Distributed Seasonal Temporal Pattern Mining

Updated 22 November 2025

DSTPM is a distributed framework that efficiently mines frequent seasonal temporal patterns from large time series datasets characterized by periodic or bursty events.
It introduces novel seasonality-sensitive support measures and memory-efficient data structures to overcome the limitations of traditional frequent pattern mining approaches.
Empirical evaluations demonstrate 4–5× runtime reductions and near-linear scalability across clusters, highlighting its practical impact on high-volume time series analytics.

Distributed Seasonal Temporal Pattern Mining (DSTPM) is the first distributed framework for mining frequent seasonal temporal patterns (STPs) from massive time series datasets. STPs are temporally ordered patterns characterized by periodic or bursty re-occurrence, as seen across domains such as IoT sensor flows and epidemiological surveillance. Classic frequent pattern mining approaches are unsuitable for STPs, as measures like support and confidence cannot distinguish uniform from seasonal clustering, and anti-monotonicity does not hold. DSTPM introduces new formal definitions, memory-efficient distributed data structures, and theoretically sound pruning routines, providing significant efficiency and scalability gains over sequential baselines (Ho-Long et al., 15 Nov 2025).

1. Formal Framework and Problem Definitions

A time series $T$ over a domain $\mathcal T$ with granularity $G$ is modeled as a sequence $T = x_1, x_2, \dots, x_N$ , $x_i \in \Sigma_T$ , where $\Sigma_T$ is a finite alphabet. Each symbol $\omega$ forms a temporal event $E = (\omega, \{[t_s, t_e]\})$ marking instances where $T$ equals $\omega$ over interval $[t_s, t_e]$ .

Temporal patterns are formalized using Allen’s interval relations $\Re = \{\rightarrow, \succcurlyeq, \between\}$ (follows, contains, overlaps).
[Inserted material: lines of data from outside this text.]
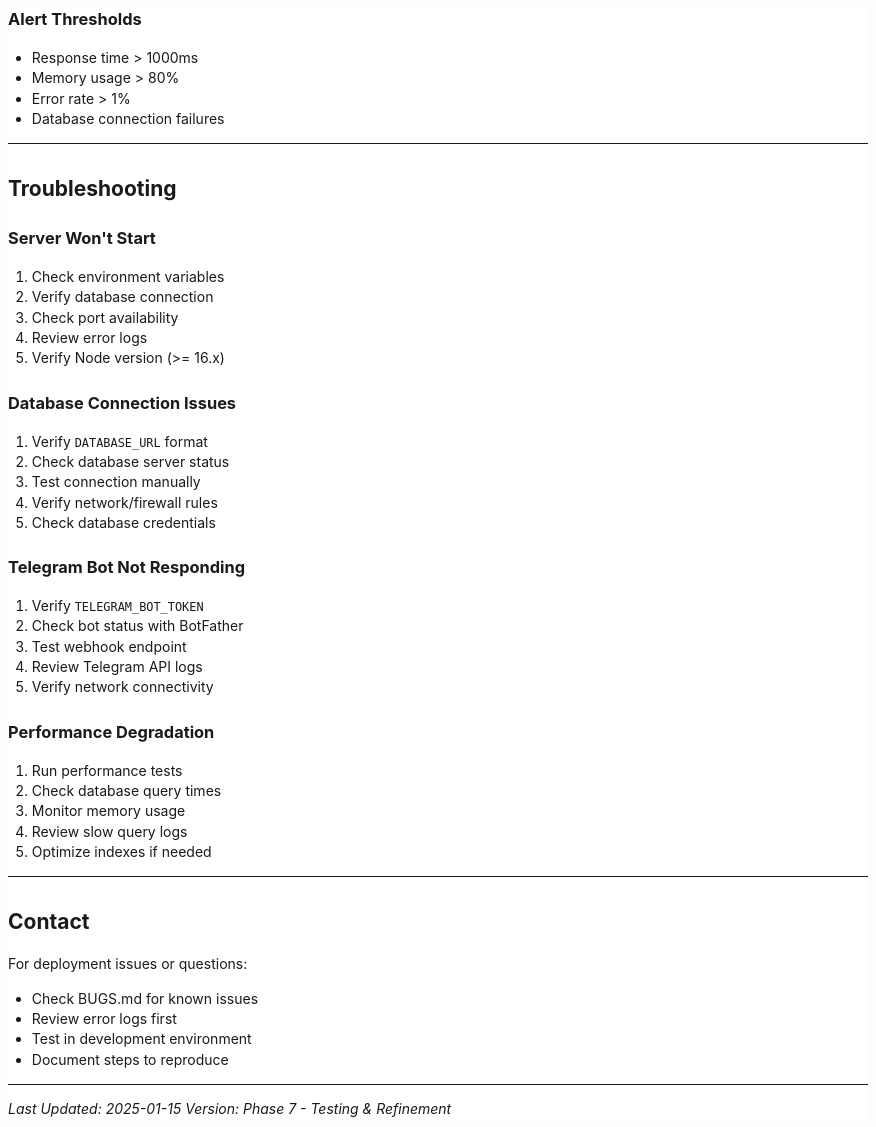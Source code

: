 ### Alert Thresholds

- Response time > 1000ms
- Memory usage > 80%
- Error rate > 1%
- Database connection failures

---

## Troubleshooting

### Server Won't Start

1. Check environment variables
2. Verify database connection
3. Check port availability
4. Review error logs
5. Verify Node version (>= 16.x)

### Database Connection Issues

1. Verify `DATABASE_URL` format
2. Check database server status
3. Test connection manually
4. Verify network/firewall rules
5. Check database credentials

### Telegram Bot Not Responding

1. Verify `TELEGRAM_BOT_TOKEN`
2. Check bot status with BotFather
3. Test webhook endpoint
4. Review Telegram API logs
5. Verify network connectivity

### Performance Degradation

1. Run performance tests
2. Check database query times
3. Monitor memory usage
4. Review slow query logs
5. Optimize indexes if needed

---

## Contact

For deployment issues or questions:
- Check BUGS.md for known issues
- Review error logs first
- Test in development environment
- Document steps to reproduce

---

*Last Updated: 2025-01-15*
*Version: Phase 7 - Testing & Refinement*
A pattern $P$ of length $k$ is defined as: $P = \{ (r_{ij}, E_i, E_j) \mid 1 \le i < j \le k, r_{ij} \in \Re \}$

Classical support, $\mathrm{supp}(P,T)$ , quantifies occurrence frequency, but fails to distinguish concentrated, periodic (seasonal) occurrences from uniform ones. Additionally, anti-monotonicity—if $P$ is infrequent then super-patterns of $P$ are infrequent—does not hold for seasonal counts due to situations where subsets may have fewer detected seasons than supersets.

DSTPM defines a novel, seasonality-sensitive support:

The support set $\mathrm{SUP}^P = \{G_1^P, \dots, G_m^P\}$ is the granular timestamps with occurrences of $P$ .
A near-support set $\mathrm{NearSUP}^P$ is a maximal contiguous subsequence of granules where inter-gap does not exceed a threshold $\mathrm{maxPeriod}$ .
A season is a near-support set with density at least $\mathrm{minDensity}$ .
For $P$ to be frequent seasonal: $\mathrm{seasons}(P) \ge \mathrm{minSeason}$ , and inter-season intervals respect $[\mathrm{dist}_{\min}, \mathrm{dist}_{\max}]$ .

To permit effective pruning, DSTPM proposes the anti-monotonic proxy: $\maxSeason(P) = \frac{|\mathrm{SUP}^P|}{\mathrm{minDensity}}$ ensuring $\maxSeason(P') \ge \maxSeason(P)$ for $P' \subseteq P$ , so one can prune $P$ if $\maxSeason(P) < \mathrm{minSeason}$.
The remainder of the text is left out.